• Because Tarot

    by  •  • Magic • 7 Comments

    Send to Kindle
    A window in St Michael's Mount, Cornwall.

    A window in St Michael’s Mount, Cornwall.

    It’s probably cheating to say the tarot would be one of my desert island books.

    But, if you choose a deck with an inbuilt mythology of sufficient sophistication, then you’re effectively bringing an entire magical corpus with you.

    It pleases me to think of the tarot’s probable origins among the games and petty pastimes of the north Italian bourgeoisie. A little fable of medieval courtly life, everything in its correct place.

    (On the flip side, it does however slightly concern me that its medieval symbol set is once again becoming more relevant, rather than less, as the west slides back into an economic serfdom from which there does not seem to be any escape.)

    I like tarot’s deceptive smallness. The action of shuffling and laying out a few cards is humble. You are not on a mountaintop, shouting at the storm to answer you.

    Just walking over to where I keep my (always-too-small) collection of decks, selecting the most appropriate one and making a space for a reading is enough to drop my blood pressure. It is calming, like silently drinking tea. Even as I am clearing and setting up the cards, my mind is already looking at the situation under review from different perspectives.

    This is learned behaviour. It’s one of the reasons I would, and do, recommend the tarot to anyone of any spiritual persuasion, right up to materialism. They force a time-out. You can’t continue thinking along the same track that has stumped you because you are taking a few moments to do something different.

    Even if you think there is nothing to it beyond a slightly more camp version of Oblique Strategies, there’s enough value just in that to recommend them. It’s like brainstorming for one. (Except when it isn’t.)

    Lucca.

    Lucca.

    For those of us who think/know that there probably is something more to it, a solitary tarot reading provides a canvas for experimentation. The little piece of tech I came away from my ritual psychedelic experience with, the vine portal, appears to work extremely well in ‘opening up’ to ‘higher realms’ prior to shuffling the cards. (Lots of personally problematic words in that last sentence, but you know what I mean.)

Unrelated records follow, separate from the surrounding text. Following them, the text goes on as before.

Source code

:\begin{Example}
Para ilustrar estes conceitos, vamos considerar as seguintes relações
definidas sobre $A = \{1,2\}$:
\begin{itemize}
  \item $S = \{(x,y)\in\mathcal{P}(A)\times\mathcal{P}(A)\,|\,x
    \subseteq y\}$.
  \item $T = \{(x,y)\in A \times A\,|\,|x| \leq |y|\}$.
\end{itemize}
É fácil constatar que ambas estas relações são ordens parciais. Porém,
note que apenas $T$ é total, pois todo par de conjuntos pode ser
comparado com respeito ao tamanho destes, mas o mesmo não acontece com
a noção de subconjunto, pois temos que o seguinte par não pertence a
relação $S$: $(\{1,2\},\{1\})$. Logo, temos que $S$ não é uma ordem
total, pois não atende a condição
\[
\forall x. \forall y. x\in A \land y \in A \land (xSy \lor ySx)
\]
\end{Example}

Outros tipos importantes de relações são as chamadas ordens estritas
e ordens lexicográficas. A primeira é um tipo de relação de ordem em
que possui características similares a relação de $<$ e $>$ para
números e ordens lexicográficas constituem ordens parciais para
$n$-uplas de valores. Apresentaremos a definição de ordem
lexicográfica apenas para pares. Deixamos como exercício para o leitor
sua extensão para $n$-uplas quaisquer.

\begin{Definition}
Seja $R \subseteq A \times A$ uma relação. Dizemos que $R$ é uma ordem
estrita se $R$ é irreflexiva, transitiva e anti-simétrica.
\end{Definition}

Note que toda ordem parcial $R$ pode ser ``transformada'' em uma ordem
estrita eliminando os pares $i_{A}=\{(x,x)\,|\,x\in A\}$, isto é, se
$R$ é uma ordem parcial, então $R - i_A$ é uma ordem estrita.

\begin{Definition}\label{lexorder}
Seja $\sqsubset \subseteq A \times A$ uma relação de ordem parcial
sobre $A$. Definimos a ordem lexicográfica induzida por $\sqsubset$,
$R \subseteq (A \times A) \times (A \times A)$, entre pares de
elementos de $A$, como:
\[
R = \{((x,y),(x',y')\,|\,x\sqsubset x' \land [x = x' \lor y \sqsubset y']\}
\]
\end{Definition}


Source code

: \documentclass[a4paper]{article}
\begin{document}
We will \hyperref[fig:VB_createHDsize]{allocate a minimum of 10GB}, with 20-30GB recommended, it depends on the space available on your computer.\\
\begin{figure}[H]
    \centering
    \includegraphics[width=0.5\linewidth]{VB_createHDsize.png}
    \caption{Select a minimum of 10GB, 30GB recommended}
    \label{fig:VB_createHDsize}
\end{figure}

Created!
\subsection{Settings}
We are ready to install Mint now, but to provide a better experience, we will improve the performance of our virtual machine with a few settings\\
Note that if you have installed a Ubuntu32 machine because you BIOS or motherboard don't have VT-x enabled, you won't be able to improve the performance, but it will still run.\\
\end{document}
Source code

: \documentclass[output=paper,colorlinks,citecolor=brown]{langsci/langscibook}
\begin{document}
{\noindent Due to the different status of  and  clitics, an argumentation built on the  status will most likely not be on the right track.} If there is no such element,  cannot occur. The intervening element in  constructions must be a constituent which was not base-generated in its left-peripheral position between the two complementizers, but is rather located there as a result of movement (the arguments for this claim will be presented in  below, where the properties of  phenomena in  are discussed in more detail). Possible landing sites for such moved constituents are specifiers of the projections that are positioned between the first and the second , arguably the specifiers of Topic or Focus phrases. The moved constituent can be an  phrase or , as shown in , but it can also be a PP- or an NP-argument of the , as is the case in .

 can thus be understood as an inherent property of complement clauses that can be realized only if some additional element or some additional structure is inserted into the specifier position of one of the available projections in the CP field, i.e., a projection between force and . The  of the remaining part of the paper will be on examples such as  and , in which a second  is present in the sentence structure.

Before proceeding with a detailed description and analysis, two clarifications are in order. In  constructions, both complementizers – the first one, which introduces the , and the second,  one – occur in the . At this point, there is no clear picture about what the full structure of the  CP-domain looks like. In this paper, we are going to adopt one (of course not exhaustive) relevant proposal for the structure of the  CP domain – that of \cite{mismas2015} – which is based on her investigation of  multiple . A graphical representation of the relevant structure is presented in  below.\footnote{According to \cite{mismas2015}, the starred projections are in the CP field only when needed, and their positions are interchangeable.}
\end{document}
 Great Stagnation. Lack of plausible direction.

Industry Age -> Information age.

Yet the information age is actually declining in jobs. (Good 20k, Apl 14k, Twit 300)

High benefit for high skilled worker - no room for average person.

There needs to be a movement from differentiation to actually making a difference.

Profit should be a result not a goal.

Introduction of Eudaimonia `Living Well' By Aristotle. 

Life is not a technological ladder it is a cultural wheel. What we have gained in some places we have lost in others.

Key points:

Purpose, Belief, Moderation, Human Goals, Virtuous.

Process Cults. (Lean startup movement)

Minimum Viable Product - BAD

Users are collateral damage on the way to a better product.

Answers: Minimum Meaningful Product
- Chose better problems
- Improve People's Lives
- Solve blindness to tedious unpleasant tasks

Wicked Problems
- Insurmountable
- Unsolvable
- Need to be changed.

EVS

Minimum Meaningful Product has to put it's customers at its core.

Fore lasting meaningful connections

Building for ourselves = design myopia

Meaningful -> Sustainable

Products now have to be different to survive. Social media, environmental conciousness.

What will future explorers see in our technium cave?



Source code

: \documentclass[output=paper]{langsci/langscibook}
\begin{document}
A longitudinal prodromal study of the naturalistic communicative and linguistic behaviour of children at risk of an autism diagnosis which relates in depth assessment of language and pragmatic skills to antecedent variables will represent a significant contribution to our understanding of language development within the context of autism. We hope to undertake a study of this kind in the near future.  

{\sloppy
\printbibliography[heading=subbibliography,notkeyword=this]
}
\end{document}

    Because I am me, I’ve been looking through great chunks of the declassified documents from the Stargate Project. There was (is?) an experience that remote viewers would have at the very beginning of a session, once they had been given the target coordinates. It was called the gestalt.

    Essentially, this is an instantaneous ‘download’ of around 80% of the information they received to do with the target. And actually, this created some challenges. Our propensity to ‘fill in’ the remaining part of the picture -what Ingo Swann called the ‘analytical overlay’- decreased the overall accuracy of the session.

    We may reasonably hypothesise that the ‘gestalt’ is the arrival of a future scenario into your present consciousness, as per Peter J Carroll:

    A General Metadynamic including magic would have to offer an explanation of only divination and enchantment, for these lie at the root of all magical phenomena.

    Divination presents the simplest case. If at some point in the future the diviner can know the answer to a question, then that answer can feed back from the future to the present. However because the universe behaves with a degree of randomness and chaos, several different futures can feed back to the diviner’s present to give mixed results. In some cases the diviner’s choice of one particular item of feedback could even act to increase the likelihood of that future becoming more probable. Thus divination can work as enchantment by self-fulfilling prophecy.

    4591979244_1f234e726f_z

    Something similar to the remote viewers’ gestalt seems to happen to me as I turn over the cards. Usually about one or two in, the overall ‘message’, the reading’s gestalt, just lands. Where tarot certainly has an advantage over solo remote viewing (which isn’t a thing) is it contains an in-built mechanism to assist you in avoiding any potential analytical overlay… you are forced into a sequence by turning over and examining the cards one by one. (Analytical overlay is far less relevant when divining about your own life, anyway. Unless you are in the habit of losing some of your collection of vintage Soviet spy planes in the Congo. I don’t know your life. )

    These similar gestalt experiences lead me to the operating hypothesis that both activities represent manifestations of an aspect of normally functioning human consciousness. I struggle to fit the tarot into an exclusively ‘spiritual’ structure like the Tree of Life or spirit-based explanatory model; contact with spirit guides, etc.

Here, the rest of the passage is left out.